NASA’s baseline EMC qualification process is for all electronics systems, subsystems and components to be test-qualified to a single, universal MIL-STD-461 specification. However, this is not necessarily a safe or cost-effective process. The MIL STD may underestimate some known threats specific to a NASA mission. Successive revisions to MIL-STD-461 have increased radiation susceptibility levels by more than 40dB to accommodate the rapidly evolving EMC threats from ever-higher frequency digital electronics. But this in turn means that the MIL STD may substantially overstate the maximum expected environment for other NASA missions, precluding the use of lower cost, commercial-of-the-shelf (COTS) electronics.
The proposed innovation uses asymptotic statistics to greatly reduce the simulation task complexity, making it feasible for NASA engineers to predict and mitigate cable harness currents induced by coupling with strong cavity electric fields for all spacecraft and launch vehicle programs. Phase II will deliver a customization of RobustPhysics’ hybrid electromagnetic field modelling software for NASA electromagnetic compatibility (EMC) applications.

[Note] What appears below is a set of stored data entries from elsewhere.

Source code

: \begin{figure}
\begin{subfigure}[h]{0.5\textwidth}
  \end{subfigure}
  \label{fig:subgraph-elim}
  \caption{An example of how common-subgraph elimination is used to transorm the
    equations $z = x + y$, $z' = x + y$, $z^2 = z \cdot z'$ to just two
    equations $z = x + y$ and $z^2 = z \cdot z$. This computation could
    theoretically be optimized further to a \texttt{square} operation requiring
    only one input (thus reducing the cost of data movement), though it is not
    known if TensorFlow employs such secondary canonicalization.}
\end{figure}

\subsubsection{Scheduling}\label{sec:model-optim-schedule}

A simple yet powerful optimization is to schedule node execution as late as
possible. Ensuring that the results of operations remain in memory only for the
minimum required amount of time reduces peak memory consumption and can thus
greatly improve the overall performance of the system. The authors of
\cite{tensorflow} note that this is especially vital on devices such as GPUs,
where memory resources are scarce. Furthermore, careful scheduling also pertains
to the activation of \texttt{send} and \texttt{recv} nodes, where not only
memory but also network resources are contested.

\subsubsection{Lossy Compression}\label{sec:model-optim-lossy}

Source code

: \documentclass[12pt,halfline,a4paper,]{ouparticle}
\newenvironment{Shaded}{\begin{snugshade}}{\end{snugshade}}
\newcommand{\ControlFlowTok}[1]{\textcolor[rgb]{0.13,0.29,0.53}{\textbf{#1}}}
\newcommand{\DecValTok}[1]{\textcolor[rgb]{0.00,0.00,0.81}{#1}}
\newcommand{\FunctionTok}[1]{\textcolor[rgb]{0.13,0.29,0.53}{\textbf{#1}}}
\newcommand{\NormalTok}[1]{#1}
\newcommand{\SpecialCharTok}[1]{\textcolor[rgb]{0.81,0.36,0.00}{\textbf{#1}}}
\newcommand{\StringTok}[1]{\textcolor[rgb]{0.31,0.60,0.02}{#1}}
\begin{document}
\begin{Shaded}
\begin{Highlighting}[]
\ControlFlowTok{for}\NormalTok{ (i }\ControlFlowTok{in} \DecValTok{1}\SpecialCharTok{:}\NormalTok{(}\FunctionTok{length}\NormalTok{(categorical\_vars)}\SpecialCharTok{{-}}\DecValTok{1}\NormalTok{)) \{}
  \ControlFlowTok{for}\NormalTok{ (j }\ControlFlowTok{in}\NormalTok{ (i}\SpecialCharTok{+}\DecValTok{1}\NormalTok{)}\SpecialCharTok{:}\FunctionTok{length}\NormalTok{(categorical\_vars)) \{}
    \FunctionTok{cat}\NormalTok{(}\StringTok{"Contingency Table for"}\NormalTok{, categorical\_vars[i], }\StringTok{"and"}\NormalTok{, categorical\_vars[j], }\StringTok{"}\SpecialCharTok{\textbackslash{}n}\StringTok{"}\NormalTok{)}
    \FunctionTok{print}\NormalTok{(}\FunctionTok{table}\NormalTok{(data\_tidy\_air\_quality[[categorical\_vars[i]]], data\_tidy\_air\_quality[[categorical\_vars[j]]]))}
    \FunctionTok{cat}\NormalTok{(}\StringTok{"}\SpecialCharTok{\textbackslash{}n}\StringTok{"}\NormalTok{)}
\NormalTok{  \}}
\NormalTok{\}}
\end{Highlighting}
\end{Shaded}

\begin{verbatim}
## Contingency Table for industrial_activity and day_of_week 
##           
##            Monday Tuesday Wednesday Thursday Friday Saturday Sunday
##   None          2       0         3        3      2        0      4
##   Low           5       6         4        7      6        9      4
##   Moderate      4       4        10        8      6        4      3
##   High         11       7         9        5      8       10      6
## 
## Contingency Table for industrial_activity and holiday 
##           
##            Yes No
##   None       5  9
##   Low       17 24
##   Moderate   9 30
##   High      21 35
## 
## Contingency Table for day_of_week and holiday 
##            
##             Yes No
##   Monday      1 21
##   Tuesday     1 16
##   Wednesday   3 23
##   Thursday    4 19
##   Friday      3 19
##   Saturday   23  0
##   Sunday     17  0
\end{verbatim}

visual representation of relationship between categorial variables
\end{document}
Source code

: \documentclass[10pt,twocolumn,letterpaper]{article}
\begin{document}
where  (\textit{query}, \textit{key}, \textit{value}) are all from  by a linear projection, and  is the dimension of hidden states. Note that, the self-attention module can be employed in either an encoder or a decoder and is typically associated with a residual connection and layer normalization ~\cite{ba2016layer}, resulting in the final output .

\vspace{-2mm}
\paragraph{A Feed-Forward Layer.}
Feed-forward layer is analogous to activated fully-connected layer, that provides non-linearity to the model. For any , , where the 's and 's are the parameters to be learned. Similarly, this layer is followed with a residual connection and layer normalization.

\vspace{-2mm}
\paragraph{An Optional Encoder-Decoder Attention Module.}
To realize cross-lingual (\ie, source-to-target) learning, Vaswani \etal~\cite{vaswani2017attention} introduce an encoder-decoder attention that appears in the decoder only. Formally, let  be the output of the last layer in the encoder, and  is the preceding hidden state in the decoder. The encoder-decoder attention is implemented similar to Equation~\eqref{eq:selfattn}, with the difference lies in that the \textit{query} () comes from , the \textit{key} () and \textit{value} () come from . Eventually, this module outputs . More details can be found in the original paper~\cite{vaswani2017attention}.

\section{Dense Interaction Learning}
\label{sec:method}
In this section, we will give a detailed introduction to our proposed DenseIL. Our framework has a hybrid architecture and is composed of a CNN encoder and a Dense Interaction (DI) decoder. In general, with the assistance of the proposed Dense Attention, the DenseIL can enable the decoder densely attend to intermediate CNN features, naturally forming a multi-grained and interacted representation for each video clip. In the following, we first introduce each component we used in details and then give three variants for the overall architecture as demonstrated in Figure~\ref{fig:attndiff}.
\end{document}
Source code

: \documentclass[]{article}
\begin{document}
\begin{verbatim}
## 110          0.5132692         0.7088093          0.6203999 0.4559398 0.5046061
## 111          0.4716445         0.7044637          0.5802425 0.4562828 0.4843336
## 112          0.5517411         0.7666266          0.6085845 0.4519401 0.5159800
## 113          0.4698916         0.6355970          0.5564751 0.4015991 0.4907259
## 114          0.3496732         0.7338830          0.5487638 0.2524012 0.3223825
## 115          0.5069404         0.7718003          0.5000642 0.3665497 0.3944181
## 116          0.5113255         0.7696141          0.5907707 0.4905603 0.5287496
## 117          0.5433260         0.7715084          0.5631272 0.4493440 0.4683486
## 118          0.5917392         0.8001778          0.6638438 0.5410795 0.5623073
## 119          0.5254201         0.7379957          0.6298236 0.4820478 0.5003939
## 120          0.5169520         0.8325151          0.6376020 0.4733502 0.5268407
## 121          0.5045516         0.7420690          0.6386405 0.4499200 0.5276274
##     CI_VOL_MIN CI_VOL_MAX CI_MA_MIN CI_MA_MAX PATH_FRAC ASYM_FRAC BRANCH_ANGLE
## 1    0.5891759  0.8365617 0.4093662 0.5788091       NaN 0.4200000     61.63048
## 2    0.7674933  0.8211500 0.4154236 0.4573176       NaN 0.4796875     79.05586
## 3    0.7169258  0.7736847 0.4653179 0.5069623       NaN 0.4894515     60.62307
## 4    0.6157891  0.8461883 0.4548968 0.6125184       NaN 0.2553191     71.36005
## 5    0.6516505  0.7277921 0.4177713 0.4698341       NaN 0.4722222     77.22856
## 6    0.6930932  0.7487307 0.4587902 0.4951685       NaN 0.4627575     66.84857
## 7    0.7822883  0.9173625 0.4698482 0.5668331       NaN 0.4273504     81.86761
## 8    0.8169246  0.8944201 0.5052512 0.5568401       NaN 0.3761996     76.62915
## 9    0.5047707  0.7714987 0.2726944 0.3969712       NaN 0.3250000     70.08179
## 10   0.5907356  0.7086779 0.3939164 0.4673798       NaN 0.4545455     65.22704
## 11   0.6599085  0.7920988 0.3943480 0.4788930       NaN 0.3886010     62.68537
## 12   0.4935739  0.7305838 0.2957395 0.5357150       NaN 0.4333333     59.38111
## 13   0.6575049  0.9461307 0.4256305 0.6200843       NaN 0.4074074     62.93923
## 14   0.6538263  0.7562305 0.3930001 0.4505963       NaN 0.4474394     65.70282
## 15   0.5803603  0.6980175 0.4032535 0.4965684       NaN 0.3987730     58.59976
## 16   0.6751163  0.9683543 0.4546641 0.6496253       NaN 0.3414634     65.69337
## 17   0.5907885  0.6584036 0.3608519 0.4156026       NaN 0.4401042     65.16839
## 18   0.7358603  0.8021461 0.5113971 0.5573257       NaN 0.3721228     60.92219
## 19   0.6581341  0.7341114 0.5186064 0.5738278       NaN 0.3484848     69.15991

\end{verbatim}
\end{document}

The hybrid solution uses rigorous physics to couple a statistical model of the 3D electric field in cavities with a deterministic transmission line / transfer matrix model of currents in a cable harness. The reduced order, statistical power balance model for 3D electric fields in complex connected cavities – including launch vehicle fairings - was validated in the Phase I STTR.
The new simulation tool has application to all NASA spacecraft designed to withstand EMC environment threats such as unwanted wireless and radar transmitters, on-board electronics aggressors, electrostatic discharge (ESD), lightning and high intensity radio frequency (HIRF) threats. EMC specialists at Marshall Space Flight Center confirmed application to launch vehicle avionics and possibly more immediate application to critical cable harnesses in the complex enclosed electromagnetic fields within the International Space Station modules.
Non-NASA applications include commercial and military aircraft, as well as EMC engineering for Navy ship, submarine, UUV and torpedo systems. There are equally clear applications in large markets outside aerospace-defense, the most significant being automotive and consumer electronics.